Un projet pénalisant
Sur le plan social, un nouveau recul de l’âge de départ à la retraite produirait une dégradation des conditions de vie pour les seniors et alourdirait la facture pour l’État (allocations chômage, minima sociaux, pension d’invalidité). Cela pénaliserait les populations les plus fragiles. En effet, selon l’INSEE*, 25 % des plus pauvres sont déjà morts à l’âge de la retraite. Avec souvent des carrières incomplètes, les femmes aussi seraient fortement pénalisées. En outre, durant ces dernières décennies, les prix ont évolué moins vite que les rémunérations. Avec des retraites indexées sur l’inflation et non sur les salaires, les personnes partiront avec une pension qui, en moyenne, représentera un pourcentage de moins en moins élevé de leur dernier salaire. Pourtant, d’autres solutions sont possibles pour financer une retraite de haut niveau à 60 ans (voir interview ci-dessous).
*Données 2018
MICHAËL ZEMMOUR, maître de conférences en économie à l’université Paris 1
Reculer l'âge de départ à la retraite, une bonne idée ?

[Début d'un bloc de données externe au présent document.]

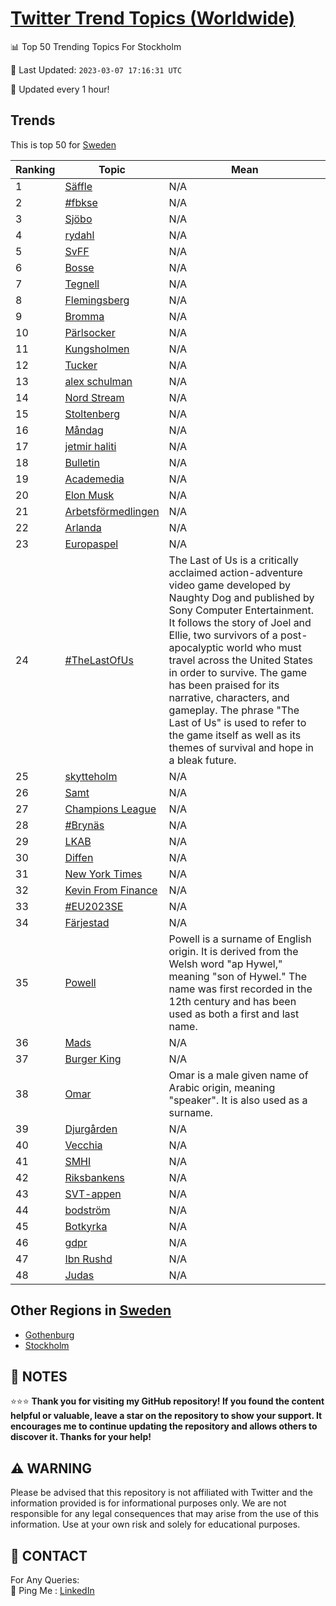 [Twitter Trend Topics (Worldwide)](https://github.com/ErcinDedeoglu/Twitter-Trend-Topics)
==========


📊 Top 50 Trending Topics For Stockholm

📆 Last Updated: `2023-03-07 17:16:31 UTC`

🔧 Updated every 1 hour!


## Trends

This is top 50 for [Sweden](</Sweden>)

| Ranking | Topic | Mean |
| ------- | ------------ | ------------ |
| 1 | [Säffle](http://twitter.com/search?q=S%c3%a4ffle) | N/A |
| 2 | [#fbkse](http://twitter.com/search?q=%23fbkse) | N/A |
| 3 | [Sjöbo](http://twitter.com/search?q=Sj%c3%b6bo) | N/A |
| 4 | [rydahl](http://twitter.com/search?q=rydahl) | N/A |
| 5 | [SvFF](http://twitter.com/search?q=SvFF) | N/A |
| 6 | [Bosse](http://twitter.com/search?q=Bosse) | N/A |
| 7 | [Tegnell](http://twitter.com/search?q=Tegnell) | N/A |
| 8 | [Flemingsberg](http://twitter.com/search?q=Flemingsberg) | N/A |
| 9 | [Bromma](http://twitter.com/search?q=Bromma) | N/A |
| 10 | [Pärlsocker](http://twitter.com/search?q=P%c3%a4rlsocker) | N/A |
| 11 | [Kungsholmen](http://twitter.com/search?q=Kungsholmen) | N/A |
| 12 | [Tucker](http://twitter.com/search?q=Tucker) | N/A |
| 13 | [alex schulman](http://twitter.com/search?q=alex+schulman) | N/A |
| 14 | [Nord Stream](http://twitter.com/search?q=Nord+Stream) | N/A |
| 15 | [Stoltenberg](http://twitter.com/search?q=Stoltenberg) | N/A |
| 16 | [Måndag](http://twitter.com/search?q=M%c3%a5ndag) | N/A |
| 17 | [jetmir haliti](http://twitter.com/search?q=jetmir+haliti) | N/A |
| 18 | [Bulletin](http://twitter.com/search?q=Bulletin) | N/A |
| 19 | [Academedia](http://twitter.com/search?q=Academedia) | N/A |
| 20 | [Elon Musk](http://twitter.com/search?q=Elon+Musk) | N/A |
| 21 | [Arbetsförmedlingen](http://twitter.com/search?q=Arbetsf%c3%b6rmedlingen) | N/A |
| 22 | [Arlanda](http://twitter.com/search?q=Arlanda) | N/A |
| 23 | [Europaspel](http://twitter.com/search?q=Europaspel) | N/A |
| 24 | [#TheLastOfUs](http://twitter.com/search?q=%23TheLastOfUs) | The Last of Us is a critically acclaimed action-adventure video game developed by Naughty Dog and published by Sony Computer Entertainment. It follows the story of Joel and Ellie, two survivors of a post-apocalyptic world who must travel across the United States in order to survive. The game has been praised for its narrative, characters, and gameplay. The phrase "The Last of Us" is used to refer to the game itself as well as its themes of survival and hope in a bleak future. |
| 25 | [skytteholm](http://twitter.com/search?q=skytteholm) | N/A |
| 26 | [Samt](http://twitter.com/search?q=Samt) | N/A |
| 27 | [Champions League](http://twitter.com/search?q=Champions+League) | N/A |
| 28 | [#Brynäs](http://twitter.com/search?q=%23Bryn%c3%a4s) | N/A |
| 29 | [LKAB](http://twitter.com/search?q=LKAB) | N/A |
| 30 | [Diffen](http://twitter.com/search?q=Diffen) | N/A |
| 31 | [New York Times](http://twitter.com/search?q=New+York+Times) | N/A |
| 32 | [Kevin From Finance](http://twitter.com/search?q=Kevin+From+Finance) | N/A |
| 33 | [#EU2023SE](http://twitter.com/search?q=%23EU2023SE) | N/A |
| 34 | [Färjestad](http://twitter.com/search?q=F%c3%a4rjestad) | N/A |
| 35 | [Powell](http://twitter.com/search?q=Powell) | Powell is a surname of English origin. It is derived from the Welsh word "ap Hywel," meaning "son of Hywel." The name was first recorded in the 12th century and has been used as both a first and last name. |
| 36 | [Mads](http://twitter.com/search?q=Mads) | N/A |
| 37 | [Burger King](http://twitter.com/search?q=Burger+King) | N/A |
| 38 | [Omar](http://twitter.com/search?q=Omar) | Omar is a male given name of Arabic origin, meaning "speaker". It is also used as a surname. |
| 39 | [Djurgården](http://twitter.com/search?q=Djurg%c3%a5rden) | N/A |
| 40 | [Vecchia](http://twitter.com/search?q=Vecchia) | N/A |
| 41 | [SMHI](http://twitter.com/search?q=SMHI) | N/A |
| 42 | [Riksbankens](http://twitter.com/search?q=Riksbankens) | N/A |
| 43 | [SVT-appen](http://twitter.com/search?q=SVT-appen) | N/A |
| 44 | [bodström](http://twitter.com/search?q=bodstr%c3%b6m) | N/A |
| 45 | [Botkyrka](http://twitter.com/search?q=Botkyrka) | N/A |
| 46 | [gdpr](http://twitter.com/search?q=gdpr) | N/A |
| 47 | [Ibn Rushd](http://twitter.com/search?q=Ibn+Rushd) | N/A |
| 48 | [Judas](http://twitter.com/search?q=Judas) | N/A |



## Other Regions in [Sweden](</Sweden>)

* [Gothenburg](</Sweden/Gothenburg.md>)
* [Stockholm](</Sweden/Stockholm.md>)



## 📝 NOTES

⭐⭐⭐ **Thank you for visiting my GitHub repository! If you found the content helpful or valuable, leave a star on the repository to show your support. It encourages me to continue updating the repository and allows others to discover it. Thanks for your help!**


## ⚠️ WARNING

Please be advised that this repository is not affiliated with Twitter and the information provided is for informational purposes only. We are not responsible for any legal consequences that may arise from the use of this information. Use at your own risk and solely for educational purposes.


## 📨 CONTACT

 For Any Queries:  
            🏓 Ping Me : [LinkedIn](https://www.linkedin.com/in/ercindedeoglu/)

Cela ne répond pas aux questions posées actuellement, en termes de conditions de travail, d’emploi des seniors ou d’équilibre financier du système. Cela peut avoir pour effet de faire travailler une partie de la population plus tard au détriment de la santé et d’augmenter le sas de précarité entre l’emploi et la retraite qui concerne aujourd’hui plus de quatre personnes sur dix. Avec le passage de la retraite de 60 à 62 ans, le seuil de précarité s’est allongé. Une partie des personnes déjà sans emploi à 62 ans, voire à 61 ans, risquent de « patienter » d’autant plus longtemps dans des conditions dégradées.
Des alternatives ?
Il faut accompagner cette augmentation démographique par des moyens supplémentaires pour empêcher la dégradation programmée du niveau des pensions. Il faudrait un relèvement très progressif des taux de cotisation de l’ordre de 0,2 point par an. Une opération qui est quasiment indolore surtout s’il y a un dégel du point d’indice. Des éléments de rémunération ne font pas l’objet actuellement de cotisations comme les primes de la fonction publique ou l’épargne salariale du privé.